This time last year, Michael Valdez was a senior at Edgewood Fine Arts Academy on San Antonio’s West Side.
In June, he crosses the threshold to accept his diploma. In November, he was sworn into his first elected office, becoming one of seven trustees to lead the district from which he had just graduated.
Unlike many elected offices, there is no minimum age to run for a school board in Texas. The only requirement is that candidates be of voting age when they take office.
“I have always been interested in local governance. One of the best ways to make a difference is to get involved in local governance,” said 19-year-old Valdez.
Previously, he served on several teen advisory boards, including the City of San Antonio Youth Commission. He recently started his second semester at San Antonio College, where he plans to study public administration.
School board members have a lot of responsibilities – they are responsible for overseeing the district superintendent and deciding how to spend the budget.
But Valdez said he wasn’t intimidated because he didn’t make those decisions on his own.
“I’m learning that we are a team of eight, with the seven trustees plus the superintendent working together to make the decisions for our community and our students,” Valdez said, referencing a popular phrase from Texas’ Lone Star Governance training. for the school board. members.
He considers his youth to be an asset: he knows what the students need because he has been in the Edgewood School District since kindergarten.
“San Antonio is my home where I reside. It is very important to me that even as young as I am, I can make a difference. Inspire others,” Valdez said.
Edgewood Fine Arts Academy’s director of theater arts, Claudia Casso, was Valdez’s teacher during all four years of high school. He was also stage manager for the school’s theater company for all four years.
“He’s always been very productive and reliable,” Casso said. “Even before I could think of anything, he always already knew what to do.”
Casso said Valdez told him he was considering becoming a director starting in his junior or senior year.
“‘He’s always been a champion of the community,’ Casso said. “And I feel like there’s so much more he’s going to accomplish. These are just the first steps of his journey.
Valdez is more than a decade younger than the next youngest director, James Hernandez, 30. The other directors of Edgewood ISD are retired or approaching retirement.
Hernandez is a doctoral candidate at the University of Texas at San Antonio and a part-time college instructor at San Antonio ISD. He said anyone willing to volunteer their time and dip their toes into politics is a welcome addition to the board, especially someone who brings a fresh and youthful perspective.
“Just out of high school, his ideas, maybe his frustrations, maybe the things he’s seen in the community or just in society in general, you know, are different,” Hernandez said. “And that diversity, I’m going to say diversity is always a good thing.”
Hernandez said he played a mentoring role to Valdez, giving him advice and making sure he was enrolled in his college classes.
“Even though I’m about 10 years older than him, it’s still a bit closer than a lot of other board members, with a lot more life experience than me.

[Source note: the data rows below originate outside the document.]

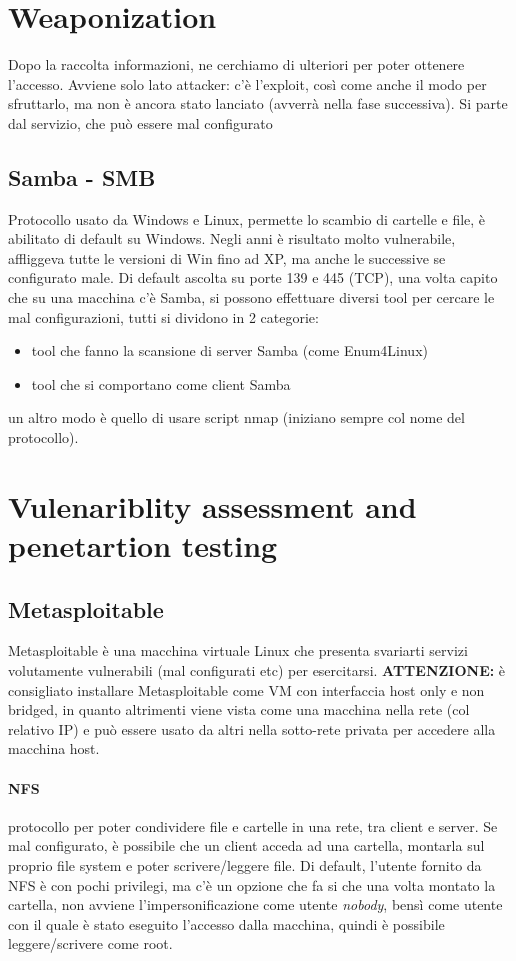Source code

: \documentclass{article}
\begin{document}
\section{Weaponization}
Dopo la raccolta informazioni, ne cerchiamo di ulteriori per poter ottenere l'accesso. Avviene solo lato attacker: c'è l'exploit, così come anche il modo per sfruttarlo, ma non è ancora stato lanciato (avverrà nella fase successiva). Si parte dal servizio, che può essere mal configurato
\subsection{Samba - SMB}
Protocollo usato da Windows e Linux, permette lo scambio di cartelle e file, è abilitato di default su Windows. Negli anni è risultato molto vulnerabile, affliggeva tutte le versioni di Win fino ad XP, ma anche le successive se configurato male. Di default ascolta su porte 139 e 445 (TCP), una volta capito che su una macchina c'è Samba, si possono effettuare diversi tool per cercare le mal configurazioni, tutti si dividono in 2 categorie:
\begin{itemize}
\item tool che fanno la scansione di server Samba (come Enum4Linux)
\item tool che si comportano come client Samba
\end{itemize}
un altro modo è quello di usare script nmap (iniziano sempre col nome del protocollo).
\section{Vulenariblity assessment and penetartion testing}
\subsection{Metasploitable}
Metasploitable è una macchina virtuale Linux che presenta svariarti servizi volutamente vulnerabili (mal configurati etc) per esercitarsi. \textbf{ATTENZIONE:} è consigliato installare Metasploitable come VM con interfaccia host only e non bridged, in quanto altrimenti viene vista come una macchina nella rete (col relativo IP) e può essere usato da altri nella sotto-rete privata per accedere alla macchina host.
\paragraph{NFS}protocollo per poter condividere file e cartelle in una rete, tra client e server. Se mal configurato, è possibile che un client acceda ad una cartella, montarla sul proprio file system e poter scrivere/leggere file. Di default, l'utente fornito da NFS è con pochi privilegi, ma c'è un opzione che fa si che una volta montato la cartella, non avviene l'impersonificazione come utente \textit{nobody}, bensì come utente con il quale è stato eseguito l'accesso dalla macchina, quindi è possibile leggere/scrivere come root.
\end{document}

And I have feel like I tried to close that gap,” Hernandez said.
His main advice for Valdez: Learn a lot and take things in the first year.
“When you govern, the roles are a little different, the responsibilities are different, and you just start to understand those differences,” Hernandez said. “Because we’re not like enforcers, we’re just the ones who set the tone.”
“We can’t think of one situation, we have to think of the whole district. And not only that, but also what we do influences our neighborhood, but can also have a ripple effect throughout the city,” Hernandez said. “When you are in a governance or leadership position, your voice kind of resonates…. Your voice is a little heavier than it was.
Edgewood is one of San Antonio’s smaller school districts – Valdez automatically became a trustee because he was the only candidate. But it had an outsized impact on education in Texas. The Edgewood families led the charge in a decades-long legal battle to make state education funding fairer.
After several lawsuits, state legislators reluctantly created the Robin Hood Funding System to distribute property taxes more evenly among school districts.
But Valdez said as a student he still noticed inequities when he visited other schools for competitions.
“I went to Seguin High School, it was a newly built school, and it was really beautiful. And I also went to Boerne Champion High School, which was also wonderful. New campuses funded locally through bonds,” Valdez said. “And it’s just a different experience — different school districts having population growth and seeing where my school district is.”
When local neighborhood schools amalgamated in the 1950s to create modern school districts, Edgewood’s boundaries remained roughly the same, following the red-drawn neighborhood boundaries of the West Side where the old acts did not prohibit not Mexican Americans. This left Edgewood cut from property taxes from downtown San Antonio or more affluent residential areas, making it harder for them to finance renovations and other construction projects through bonds.
Texas began offering a competitive state grant for educational facilities in the 1990s, but its funding is limited.The state legislature hasn’t allocated funds to it since 2016.
As trustee, Valdez said he hopes to continue the fight for equity in education.
Starting the fight at such a young age gives him more time to make an impact.